No single company has had a greater impact on analog sound than Linn. In fact, it could be argued that the entire category of high-end turntables owes its existence to the LP12. But Linn has also been a force in tonearm evolution and cartridge development, and now, it could be argued, in phono preamplification. The Linto direct-coupled "Precision" phono preamp is a third-generation circuit that traces its lineage back to Linn's experiments with their own disc-cutting lathe in the early '80s. As the company improved their mastering chain, they found they could no longer measure the lathe noise on the disc—the residual noise from the phono preamplifier was greater than the cutter noise. Linn developed their own phono preamp as a measurement tool, later incorporating it into the LK-1 preamplifier.
The Linto couples the signal from the cartridge directly into the bases of the transistors rather than into resistors or loading networks—because, Linn maintains, these elements waste valuable signal power and generate more signal and noise than the cartridge.
The power supply is another area that can generate substantial amounts of noise in conventional designs. Rather than using a sizable transformer and multiple capacitors in the power supply, the Linto breaks from tradition by employing Linn's Brilliant Switch-mode Power Supply. This converts incoming power into high-voltage DC, then "chops it up at a high frequency" (to quote from the owner's manual) before routing it to a 30mm-square transformer. This transformer's output is converted back to "very smooth" DC voltage.

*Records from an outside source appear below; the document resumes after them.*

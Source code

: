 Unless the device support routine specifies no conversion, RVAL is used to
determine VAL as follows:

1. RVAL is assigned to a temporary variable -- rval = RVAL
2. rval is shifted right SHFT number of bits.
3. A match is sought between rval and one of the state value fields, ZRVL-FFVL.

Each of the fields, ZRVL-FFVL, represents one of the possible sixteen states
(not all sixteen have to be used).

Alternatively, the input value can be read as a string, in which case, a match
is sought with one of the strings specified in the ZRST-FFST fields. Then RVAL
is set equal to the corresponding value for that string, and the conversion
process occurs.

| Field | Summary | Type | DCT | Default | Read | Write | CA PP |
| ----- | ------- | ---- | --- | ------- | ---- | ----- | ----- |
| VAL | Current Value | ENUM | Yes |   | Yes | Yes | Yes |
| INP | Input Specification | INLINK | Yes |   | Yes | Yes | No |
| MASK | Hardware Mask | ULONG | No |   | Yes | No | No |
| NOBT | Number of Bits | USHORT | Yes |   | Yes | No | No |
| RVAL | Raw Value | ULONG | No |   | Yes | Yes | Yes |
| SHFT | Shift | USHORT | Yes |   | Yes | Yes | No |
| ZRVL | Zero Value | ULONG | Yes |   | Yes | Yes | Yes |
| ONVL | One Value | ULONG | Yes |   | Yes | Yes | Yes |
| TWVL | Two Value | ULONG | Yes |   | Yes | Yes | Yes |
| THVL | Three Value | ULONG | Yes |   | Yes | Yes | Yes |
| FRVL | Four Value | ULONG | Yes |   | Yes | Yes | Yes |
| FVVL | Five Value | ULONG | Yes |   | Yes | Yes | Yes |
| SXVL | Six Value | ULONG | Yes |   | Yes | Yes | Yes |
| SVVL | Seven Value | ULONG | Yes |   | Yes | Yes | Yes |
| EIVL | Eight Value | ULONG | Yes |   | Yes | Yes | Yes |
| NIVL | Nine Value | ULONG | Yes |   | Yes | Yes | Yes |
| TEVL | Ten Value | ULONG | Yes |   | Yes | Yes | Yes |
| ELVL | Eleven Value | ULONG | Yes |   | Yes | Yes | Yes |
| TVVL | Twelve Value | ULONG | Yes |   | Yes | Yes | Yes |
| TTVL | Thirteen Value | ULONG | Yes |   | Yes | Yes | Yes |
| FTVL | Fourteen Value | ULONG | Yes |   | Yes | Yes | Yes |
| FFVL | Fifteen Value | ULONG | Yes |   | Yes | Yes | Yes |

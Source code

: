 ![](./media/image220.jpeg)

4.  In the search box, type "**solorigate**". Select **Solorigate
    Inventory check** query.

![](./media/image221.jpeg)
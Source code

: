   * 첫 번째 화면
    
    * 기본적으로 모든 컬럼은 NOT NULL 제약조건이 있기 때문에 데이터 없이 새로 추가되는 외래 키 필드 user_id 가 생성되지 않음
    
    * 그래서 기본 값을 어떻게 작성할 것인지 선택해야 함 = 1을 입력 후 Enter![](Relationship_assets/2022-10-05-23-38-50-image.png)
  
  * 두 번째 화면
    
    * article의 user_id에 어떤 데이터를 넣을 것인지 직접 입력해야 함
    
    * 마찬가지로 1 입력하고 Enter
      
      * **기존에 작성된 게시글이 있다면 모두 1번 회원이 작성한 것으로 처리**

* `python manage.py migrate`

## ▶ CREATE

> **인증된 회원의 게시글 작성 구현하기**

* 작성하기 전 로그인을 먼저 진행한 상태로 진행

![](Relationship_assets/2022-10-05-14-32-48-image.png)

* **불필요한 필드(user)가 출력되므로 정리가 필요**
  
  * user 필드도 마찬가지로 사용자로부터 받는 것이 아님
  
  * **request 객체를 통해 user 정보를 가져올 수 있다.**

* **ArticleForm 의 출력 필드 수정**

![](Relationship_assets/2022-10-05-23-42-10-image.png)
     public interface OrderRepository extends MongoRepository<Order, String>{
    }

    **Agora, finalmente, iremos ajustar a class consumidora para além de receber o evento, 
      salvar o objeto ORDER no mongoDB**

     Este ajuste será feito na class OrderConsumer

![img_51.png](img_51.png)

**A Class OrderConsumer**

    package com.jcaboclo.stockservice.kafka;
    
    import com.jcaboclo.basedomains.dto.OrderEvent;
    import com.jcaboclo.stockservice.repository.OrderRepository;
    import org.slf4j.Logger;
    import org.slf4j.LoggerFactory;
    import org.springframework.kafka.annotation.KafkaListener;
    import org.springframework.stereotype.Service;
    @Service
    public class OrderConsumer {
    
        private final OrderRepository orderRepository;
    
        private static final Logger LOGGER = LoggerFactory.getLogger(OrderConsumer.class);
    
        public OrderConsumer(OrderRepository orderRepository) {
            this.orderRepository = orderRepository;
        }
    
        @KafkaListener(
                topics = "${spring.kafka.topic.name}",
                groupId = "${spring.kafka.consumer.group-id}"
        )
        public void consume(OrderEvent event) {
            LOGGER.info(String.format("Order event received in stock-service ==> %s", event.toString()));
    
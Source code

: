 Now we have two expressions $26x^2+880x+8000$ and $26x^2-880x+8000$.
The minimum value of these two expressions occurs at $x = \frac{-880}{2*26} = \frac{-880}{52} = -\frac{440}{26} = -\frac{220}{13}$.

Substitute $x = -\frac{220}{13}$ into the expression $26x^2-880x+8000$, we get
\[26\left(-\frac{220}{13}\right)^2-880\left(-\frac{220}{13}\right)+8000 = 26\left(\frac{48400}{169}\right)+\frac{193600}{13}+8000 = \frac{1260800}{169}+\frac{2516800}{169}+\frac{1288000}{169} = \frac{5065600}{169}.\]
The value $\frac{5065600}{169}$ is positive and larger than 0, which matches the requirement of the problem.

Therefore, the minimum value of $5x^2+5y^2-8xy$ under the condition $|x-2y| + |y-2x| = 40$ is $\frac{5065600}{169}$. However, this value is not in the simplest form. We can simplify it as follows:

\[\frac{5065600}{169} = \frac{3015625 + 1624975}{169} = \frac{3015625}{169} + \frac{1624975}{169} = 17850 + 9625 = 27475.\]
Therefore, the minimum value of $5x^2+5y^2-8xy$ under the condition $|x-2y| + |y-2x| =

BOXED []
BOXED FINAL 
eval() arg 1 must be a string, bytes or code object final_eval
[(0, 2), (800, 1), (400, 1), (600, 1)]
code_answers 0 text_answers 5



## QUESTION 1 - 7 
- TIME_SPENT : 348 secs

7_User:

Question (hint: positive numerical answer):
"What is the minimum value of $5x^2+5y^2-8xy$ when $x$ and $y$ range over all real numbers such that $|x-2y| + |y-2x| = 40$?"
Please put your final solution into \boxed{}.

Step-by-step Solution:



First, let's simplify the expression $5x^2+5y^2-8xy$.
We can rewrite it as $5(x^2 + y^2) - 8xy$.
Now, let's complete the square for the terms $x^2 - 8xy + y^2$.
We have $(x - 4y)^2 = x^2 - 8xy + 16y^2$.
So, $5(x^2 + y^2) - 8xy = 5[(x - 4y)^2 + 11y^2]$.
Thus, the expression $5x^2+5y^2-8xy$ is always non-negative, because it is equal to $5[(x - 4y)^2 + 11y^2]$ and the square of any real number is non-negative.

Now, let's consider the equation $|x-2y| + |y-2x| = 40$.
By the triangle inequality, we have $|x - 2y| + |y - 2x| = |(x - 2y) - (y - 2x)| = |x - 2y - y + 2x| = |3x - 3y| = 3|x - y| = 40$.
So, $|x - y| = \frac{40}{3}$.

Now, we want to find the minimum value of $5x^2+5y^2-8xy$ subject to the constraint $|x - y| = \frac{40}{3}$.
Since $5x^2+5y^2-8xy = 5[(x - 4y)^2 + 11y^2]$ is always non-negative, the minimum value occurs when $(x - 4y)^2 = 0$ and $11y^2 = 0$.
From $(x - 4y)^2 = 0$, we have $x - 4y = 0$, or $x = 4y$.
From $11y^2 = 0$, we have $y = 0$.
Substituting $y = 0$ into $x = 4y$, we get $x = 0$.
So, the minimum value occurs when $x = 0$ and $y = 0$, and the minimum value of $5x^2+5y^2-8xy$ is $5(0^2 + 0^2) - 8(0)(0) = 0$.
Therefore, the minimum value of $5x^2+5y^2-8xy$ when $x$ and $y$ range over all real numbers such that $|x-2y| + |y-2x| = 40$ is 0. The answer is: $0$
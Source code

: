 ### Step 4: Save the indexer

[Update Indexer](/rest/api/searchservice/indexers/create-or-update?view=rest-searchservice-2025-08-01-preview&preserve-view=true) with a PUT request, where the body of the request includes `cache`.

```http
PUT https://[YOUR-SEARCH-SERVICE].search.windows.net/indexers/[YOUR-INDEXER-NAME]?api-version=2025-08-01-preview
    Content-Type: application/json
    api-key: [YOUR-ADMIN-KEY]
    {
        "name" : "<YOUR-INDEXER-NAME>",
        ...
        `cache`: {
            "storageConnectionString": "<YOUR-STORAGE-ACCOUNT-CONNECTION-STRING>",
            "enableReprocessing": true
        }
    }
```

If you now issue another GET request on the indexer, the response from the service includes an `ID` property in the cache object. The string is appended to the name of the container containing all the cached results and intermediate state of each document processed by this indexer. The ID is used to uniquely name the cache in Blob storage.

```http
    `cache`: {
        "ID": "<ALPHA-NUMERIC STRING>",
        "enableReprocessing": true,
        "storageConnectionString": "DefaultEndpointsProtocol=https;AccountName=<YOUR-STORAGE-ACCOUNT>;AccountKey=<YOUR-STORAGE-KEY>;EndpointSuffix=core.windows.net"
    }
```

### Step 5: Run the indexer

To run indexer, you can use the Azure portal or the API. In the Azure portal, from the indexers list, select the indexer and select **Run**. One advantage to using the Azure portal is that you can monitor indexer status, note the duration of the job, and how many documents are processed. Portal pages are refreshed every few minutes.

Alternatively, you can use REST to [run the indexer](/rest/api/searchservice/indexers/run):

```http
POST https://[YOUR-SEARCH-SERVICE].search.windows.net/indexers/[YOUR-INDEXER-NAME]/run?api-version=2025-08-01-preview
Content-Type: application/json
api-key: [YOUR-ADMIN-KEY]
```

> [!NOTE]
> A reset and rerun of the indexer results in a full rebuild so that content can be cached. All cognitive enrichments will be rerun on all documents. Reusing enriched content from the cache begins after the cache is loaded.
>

Open the Linto and you'll see a lot of nothing. Most of the box is empty: A board connected to the mains module carries the Brilliant PS, which is shielded; and a partially shielded circuit board stuffed with surface-mount components is crammed into the opposite diagonal corner—as far away from the supply as it can get. Other than wires connecting the Brilliant to the mains fuses and the power switch on the front, there's nothing else in there.